*** RECORDED DATA ***

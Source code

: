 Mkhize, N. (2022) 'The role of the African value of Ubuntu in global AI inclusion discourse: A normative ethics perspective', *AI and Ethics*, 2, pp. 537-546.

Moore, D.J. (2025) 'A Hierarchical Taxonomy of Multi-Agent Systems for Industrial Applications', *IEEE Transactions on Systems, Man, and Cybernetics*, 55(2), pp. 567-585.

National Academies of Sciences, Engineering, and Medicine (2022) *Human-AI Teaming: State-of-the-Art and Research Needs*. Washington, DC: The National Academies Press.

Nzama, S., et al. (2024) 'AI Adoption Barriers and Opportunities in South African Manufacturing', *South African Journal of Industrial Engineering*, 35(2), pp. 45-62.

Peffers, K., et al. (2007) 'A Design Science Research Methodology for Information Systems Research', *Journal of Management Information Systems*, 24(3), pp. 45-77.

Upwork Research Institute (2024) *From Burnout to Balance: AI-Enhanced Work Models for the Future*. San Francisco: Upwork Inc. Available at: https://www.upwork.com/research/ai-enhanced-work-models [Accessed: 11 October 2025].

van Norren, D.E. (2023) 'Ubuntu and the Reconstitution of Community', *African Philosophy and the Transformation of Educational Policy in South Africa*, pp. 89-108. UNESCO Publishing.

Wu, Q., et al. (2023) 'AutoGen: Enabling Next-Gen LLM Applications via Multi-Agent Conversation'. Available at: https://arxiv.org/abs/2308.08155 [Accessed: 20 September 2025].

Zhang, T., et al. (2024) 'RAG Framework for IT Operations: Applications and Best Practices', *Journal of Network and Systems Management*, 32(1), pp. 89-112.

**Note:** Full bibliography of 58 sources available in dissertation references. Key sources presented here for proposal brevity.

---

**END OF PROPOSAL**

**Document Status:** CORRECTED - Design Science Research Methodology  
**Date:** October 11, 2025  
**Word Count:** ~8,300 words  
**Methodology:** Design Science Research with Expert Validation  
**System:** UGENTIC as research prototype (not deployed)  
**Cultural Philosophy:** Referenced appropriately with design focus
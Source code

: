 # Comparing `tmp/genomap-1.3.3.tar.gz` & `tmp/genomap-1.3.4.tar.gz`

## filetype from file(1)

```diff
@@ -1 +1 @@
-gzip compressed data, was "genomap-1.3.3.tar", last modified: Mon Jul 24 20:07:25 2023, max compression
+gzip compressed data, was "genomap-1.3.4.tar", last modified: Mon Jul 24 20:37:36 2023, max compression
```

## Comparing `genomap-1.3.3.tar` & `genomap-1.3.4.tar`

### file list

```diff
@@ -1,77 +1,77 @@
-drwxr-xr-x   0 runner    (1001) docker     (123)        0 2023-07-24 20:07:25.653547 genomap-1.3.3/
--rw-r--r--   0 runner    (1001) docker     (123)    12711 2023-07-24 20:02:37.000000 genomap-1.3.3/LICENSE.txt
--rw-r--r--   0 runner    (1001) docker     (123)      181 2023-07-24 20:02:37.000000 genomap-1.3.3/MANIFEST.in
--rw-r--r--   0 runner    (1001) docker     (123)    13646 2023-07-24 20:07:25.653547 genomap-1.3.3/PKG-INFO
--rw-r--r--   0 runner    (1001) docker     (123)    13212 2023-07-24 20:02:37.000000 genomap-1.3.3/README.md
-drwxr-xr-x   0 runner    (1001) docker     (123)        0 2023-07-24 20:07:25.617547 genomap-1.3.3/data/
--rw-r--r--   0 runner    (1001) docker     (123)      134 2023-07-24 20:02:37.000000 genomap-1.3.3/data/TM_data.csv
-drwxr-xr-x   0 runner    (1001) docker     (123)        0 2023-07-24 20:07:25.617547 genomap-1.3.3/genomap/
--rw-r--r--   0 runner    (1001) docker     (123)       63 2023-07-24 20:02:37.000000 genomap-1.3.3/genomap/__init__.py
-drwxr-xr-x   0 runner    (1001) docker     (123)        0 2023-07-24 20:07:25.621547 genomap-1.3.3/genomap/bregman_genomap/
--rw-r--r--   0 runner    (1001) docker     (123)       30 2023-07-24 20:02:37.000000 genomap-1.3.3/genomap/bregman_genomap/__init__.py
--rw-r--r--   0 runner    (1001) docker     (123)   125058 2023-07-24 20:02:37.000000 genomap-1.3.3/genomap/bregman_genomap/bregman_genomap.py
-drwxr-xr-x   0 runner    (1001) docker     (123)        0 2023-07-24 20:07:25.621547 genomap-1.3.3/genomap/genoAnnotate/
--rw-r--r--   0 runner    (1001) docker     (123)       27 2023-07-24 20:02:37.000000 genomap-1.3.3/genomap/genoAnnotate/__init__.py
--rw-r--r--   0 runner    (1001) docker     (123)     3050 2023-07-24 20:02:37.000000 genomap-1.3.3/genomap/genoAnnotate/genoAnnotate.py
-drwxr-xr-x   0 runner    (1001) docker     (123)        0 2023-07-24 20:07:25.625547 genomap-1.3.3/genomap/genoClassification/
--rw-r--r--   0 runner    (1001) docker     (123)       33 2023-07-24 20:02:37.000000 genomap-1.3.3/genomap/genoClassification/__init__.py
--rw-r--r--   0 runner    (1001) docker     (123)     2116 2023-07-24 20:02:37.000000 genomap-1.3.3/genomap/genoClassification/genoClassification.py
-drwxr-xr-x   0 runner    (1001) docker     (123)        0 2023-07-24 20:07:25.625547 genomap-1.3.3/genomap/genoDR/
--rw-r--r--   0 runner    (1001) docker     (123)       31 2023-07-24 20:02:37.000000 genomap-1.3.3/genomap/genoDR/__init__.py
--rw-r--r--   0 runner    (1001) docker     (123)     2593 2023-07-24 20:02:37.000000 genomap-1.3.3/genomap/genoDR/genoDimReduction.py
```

*** End of RECORDED DATA ***

§ **EXERCISE GOAL**:
Give every entry again, character for character.

§ **WORKED SOLUTION**:
Source code

: Mkhize, N. (2022) 'The role of the African value of Ubuntu in global AI inclusion discourse: A normative ethics perspective', *AI and Ethics*, 2, pp. 537-546.

Moore, D.J. (2025) 'A Hierarchical Taxonomy of Multi-Agent Systems for Industrial Applications', *IEEE Transactions on Systems, Man, and Cybernetics*, 55(2), pp. 567-585.

National Academies of Sciences, Engineering, and Medicine (2022) *Human-AI Teaming: State-of-the-Art and Research Needs*. Washington, DC: The National Academies Press.

Nzama, S., et al. (2024) 'AI Adoption Barriers and Opportunities in South African Manufacturing', *South African Journal of Industrial Engineering*, 35(2), pp. 45-62.

Peffers, K., et al. (2007) 'A Design Science Research Methodology for Information Systems Research', *Journal of Management Information Systems*, 24(3), pp. 45-77.

Upwork Research Institute (2024) *From Burnout to Balance: AI-Enhanced Work Models for the Future*. San Francisco: Upwork Inc. Available at: https://www.upwork.com/research/ai-enhanced-work-models [Accessed: 11 October 2025].

van Norren, D.E. (2023) 'Ubuntu and the Reconstitution of Community', *African Philosophy and the Transformation of Educational Policy in South Africa*, pp. 89-108. UNESCO Publishing.

Wu, Q., et al. (2023) 'AutoGen: Enabling Next-Gen LLM Applications via Multi-Agent Conversation'. Available at: https://arxiv.org/abs/2308.08155 [Accessed: 20 September 2025].

Zhang, T., et al. (2024) 'RAG Framework for IT Operations: Applications and Best Practices', *Journal of Network and Systems Management*, 32(1), pp. 89-112.

**Note:** Full bibliography of 58 sources available in dissertation references. Key sources presented here for proposal brevity.

---

**END OF PROPOSAL**

**Document Status:** CORRECTED - Design Science Research Methodology  
**Date:** October 11, 2025  
**Word Count:** ~8,300 words  
**Methodology:** Design Science Research with Expert Validation  
**System:** UGENTIC as research prototype (not deployed)  
**Cultural Philosophy:** Referenced appropriately with design focus
Source code

: # Comparing `tmp/genomap-1.3.3.tar.gz` & `tmp/genomap-1.3.4.tar.gz`

## filetype from file(1)

```diff
@@ -1 +1 @@
-gzip compressed data, was "genomap-1.3.3.tar", last modified: Mon Jul 24 20:07:25 2023, max compression
+gzip compressed data, was "genomap-1.3.4.tar", last modified: Mon Jul 24 20:37:36 2023, max compression
```

## Comparing `genomap-1.3.3.tar` & `genomap-1.3.4.tar`

### file list

```diff
@@ -1,77 +1,77 @@
-drwxr-xr-x   0 runner    (1001) docker     (123)        0 2023-07-24 20:07:25.653547 genomap-1.3.3/
--rw-r--r--   0 runner    (1001) docker     (123)    12711 2023-07-24 20:02:37.000000 genomap-1.3.3/LICENSE.txt
--rw-r--r--   0 runner    (1001) docker     (123)      181 2023-07-24 20:02:37.000000 genomap-1.3.3/MANIFEST.in
--rw-r--r--   0 runner    (1001) docker     (123)    13646 2023-07-24 20:07:25.653547 genomap-1.3.3/PKG-INFO
--rw-r--r--   0 runner    (1001) docker     (123)    13212 2023-07-24 20:02:37.000000 genomap-1.3.3/README.md
-drwxr-xr-x   0 runner    (1001) docker     (123)        0 2023-07-24 20:07:25.617547 genomap-1.3.3/data/
--rw-r--r--   0 runner    (1001) docker     (123)      134 2023-07-24 20:02:37.000000 genomap-1.3.3/data/TM_data.csv
-drwxr-xr-x   0 runner    (1001) docker     (123)        0 2023-07-24 20:07:25.617547 genomap-1.3.3/genomap/
--rw-r--r--   0 runner    (1001) docker     (123)       63 2023-07-24 20:02:37.000000 genomap-1.3.3/genomap/__init__.py
-drwxr-xr-x   0 runner    (1001) docker     (123)        0 2023-07-24 20:07:25.621547 genomap-1.3.3/genomap/bregman_genomap/
--rw-r--r--   0 runner    (1001) docker     (123)       30 2023-07-24 20:02:37.000000 genomap-1.3.3/genomap/bregman_genomap/__init__.py
--rw-r--r--   0 runner    (1001) docker     (123)   125058 2023-07-24 20:02:37.000000 genomap-1.3.3/genomap/bregman_genomap/bregman_genomap.py
-drwxr-xr-x   0 runner    (1001) docker     (123)        0 2023-07-24 20:07:25.621547 genomap-1.3.3/genomap/genoAnnotate/
--rw-r--r--   0 runner    (1001) docker     (123)       27 2023-07-24 20:02:37.000000 genomap-1.3.3/genomap/genoAnnotate/__init__.py
--rw-r--r--   0 runner    (1001) docker     (123)     3050 2023-07-24 20:02:37.000000 genomap-1.3.3/genomap/genoAnnotate/genoAnnotate.py
-drwxr-xr-x   0 runner    (1001) docker     (123)        0 2023-07-24 20:07:25.625547 genomap-1.3.3/genomap/genoClassification/
--rw-r--r--   0 runner    (1001) docker     (123)       33 2023-07-24 20:02:37.000000 genomap-1.3.3/genomap/genoClassification/__init__.py
--rw-r--r--   0 runner    (1001) docker     (123)     2116 2023-07-24 20:02:37.000000 genomap-1.3.3/genomap/genoClassification/genoClassification.py
-drwxr-xr-x   0 runner    (1001) docker     (123)        0 2023-07-24 20:07:25.625547 genomap-1.3.3/genomap/genoDR/
--rw-r--r--   0 runner    (1001) docker     (123)       31 2023-07-24 20:02:37.000000 genomap-1.3.3/genomap/genoDR/__init__.py
--rw-r--r--   0 runner    (1001) docker     (123)     2593 2023-07-24 20:02:37.000000 genomap-1.3.3/genomap/genoDR/genoDimReduction.py
```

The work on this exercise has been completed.